Do any of these tests measure the new experimental tail call interpreter (https://docs.python.org/3.14/using/configure.html#cmdoption-...)?

I couldn't find any note of it, so I would assume not.

It would be interesting to see how the tail call interpreter compares to the other variants.

The build of Python that I used has tail calls enabled (option --with-tail-call-interp). So that was in place for the results I published. I'm not sure if this optimization applies to recursive tail calls, but if it does, my Fibonacci test should have taken advantage of the optimization.

The tail calls in question are C tail calls inside the inner interpreter loop. They have nothing to do with Python function calls.

That tells you how much I know about the feature. :) But in any case, I'm positive that the flag was enabled, so my results are with tail calls. I suppose part of the difference between 3.13 and 3.14 could be thanks to this.
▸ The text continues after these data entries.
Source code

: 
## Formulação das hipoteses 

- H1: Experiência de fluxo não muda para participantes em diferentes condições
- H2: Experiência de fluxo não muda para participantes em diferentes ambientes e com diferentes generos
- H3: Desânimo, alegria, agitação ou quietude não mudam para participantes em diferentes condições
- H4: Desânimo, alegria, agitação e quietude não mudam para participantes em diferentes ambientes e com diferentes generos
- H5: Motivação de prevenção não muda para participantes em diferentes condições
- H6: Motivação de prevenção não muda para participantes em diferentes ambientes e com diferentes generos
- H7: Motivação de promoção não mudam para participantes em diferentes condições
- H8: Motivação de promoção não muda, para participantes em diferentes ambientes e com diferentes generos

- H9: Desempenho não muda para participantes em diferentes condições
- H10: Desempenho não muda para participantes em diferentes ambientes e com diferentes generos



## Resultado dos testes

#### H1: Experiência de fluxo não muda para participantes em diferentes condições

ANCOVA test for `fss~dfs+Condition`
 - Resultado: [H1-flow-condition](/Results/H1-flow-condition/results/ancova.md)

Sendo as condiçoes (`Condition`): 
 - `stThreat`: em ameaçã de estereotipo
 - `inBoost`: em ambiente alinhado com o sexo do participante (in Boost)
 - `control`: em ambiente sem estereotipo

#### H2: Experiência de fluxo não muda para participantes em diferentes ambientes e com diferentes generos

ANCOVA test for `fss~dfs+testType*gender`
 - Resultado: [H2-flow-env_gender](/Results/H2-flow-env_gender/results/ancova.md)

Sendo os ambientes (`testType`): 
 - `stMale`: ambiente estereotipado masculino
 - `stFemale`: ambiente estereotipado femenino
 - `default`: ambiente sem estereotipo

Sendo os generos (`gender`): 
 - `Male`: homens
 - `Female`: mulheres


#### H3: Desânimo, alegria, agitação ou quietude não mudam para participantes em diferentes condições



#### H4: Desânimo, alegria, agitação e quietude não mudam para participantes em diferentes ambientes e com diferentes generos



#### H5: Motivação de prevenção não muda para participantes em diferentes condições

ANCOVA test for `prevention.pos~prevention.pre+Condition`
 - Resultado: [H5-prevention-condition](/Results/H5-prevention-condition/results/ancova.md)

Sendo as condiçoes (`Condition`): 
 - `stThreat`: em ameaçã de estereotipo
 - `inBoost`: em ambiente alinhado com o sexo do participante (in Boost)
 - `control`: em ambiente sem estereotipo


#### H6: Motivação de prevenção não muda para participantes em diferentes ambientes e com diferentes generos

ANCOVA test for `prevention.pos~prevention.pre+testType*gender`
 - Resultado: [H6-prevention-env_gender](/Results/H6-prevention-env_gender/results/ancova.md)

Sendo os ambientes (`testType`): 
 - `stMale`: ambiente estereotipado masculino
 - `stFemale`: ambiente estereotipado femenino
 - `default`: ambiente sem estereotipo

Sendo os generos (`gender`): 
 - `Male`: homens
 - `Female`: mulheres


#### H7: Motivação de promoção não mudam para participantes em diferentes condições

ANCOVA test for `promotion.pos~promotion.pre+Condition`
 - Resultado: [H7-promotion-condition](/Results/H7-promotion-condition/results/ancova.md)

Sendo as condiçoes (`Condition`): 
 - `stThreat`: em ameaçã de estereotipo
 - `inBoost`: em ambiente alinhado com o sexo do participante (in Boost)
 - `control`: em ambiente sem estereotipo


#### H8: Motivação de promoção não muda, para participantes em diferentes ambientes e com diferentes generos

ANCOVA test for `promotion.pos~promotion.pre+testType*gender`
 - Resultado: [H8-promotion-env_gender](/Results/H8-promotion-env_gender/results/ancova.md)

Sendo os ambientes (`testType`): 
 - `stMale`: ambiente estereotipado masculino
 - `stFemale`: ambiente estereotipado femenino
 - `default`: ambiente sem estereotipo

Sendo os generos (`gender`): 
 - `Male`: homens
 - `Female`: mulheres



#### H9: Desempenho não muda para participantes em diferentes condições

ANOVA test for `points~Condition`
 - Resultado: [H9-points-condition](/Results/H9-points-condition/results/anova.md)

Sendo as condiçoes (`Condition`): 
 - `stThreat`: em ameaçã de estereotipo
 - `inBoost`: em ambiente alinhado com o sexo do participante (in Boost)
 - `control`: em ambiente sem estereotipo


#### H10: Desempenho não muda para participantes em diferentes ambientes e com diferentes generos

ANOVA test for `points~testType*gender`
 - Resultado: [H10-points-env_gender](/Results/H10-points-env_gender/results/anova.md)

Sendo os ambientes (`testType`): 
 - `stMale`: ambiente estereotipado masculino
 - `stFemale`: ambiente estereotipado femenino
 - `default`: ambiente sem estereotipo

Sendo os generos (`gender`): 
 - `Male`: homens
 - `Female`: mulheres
Good to know! Thanks for confirming. Yes, I would guess that the tail call interpreter explains part of the difference between 3.13 and 3.14. Previously the overall improvement to the interpreter has been measured at 1-5%, or even 10-15% depending on the compiler version you are using: https://blog.nelhage.com/post/cpython-tail-call/

If your benchmark setup is easy to re-run, it would be awesome to see numbers that compare the tail call interpreter to the build where it is disabled, to isolate how much improvement is due to that.

It wouldn’t have, since

    fib(n-1) + fib(n-2)
isn’t a tail call—there’s work left after the recursive calls, so the tail call interpreter can’t optimize it.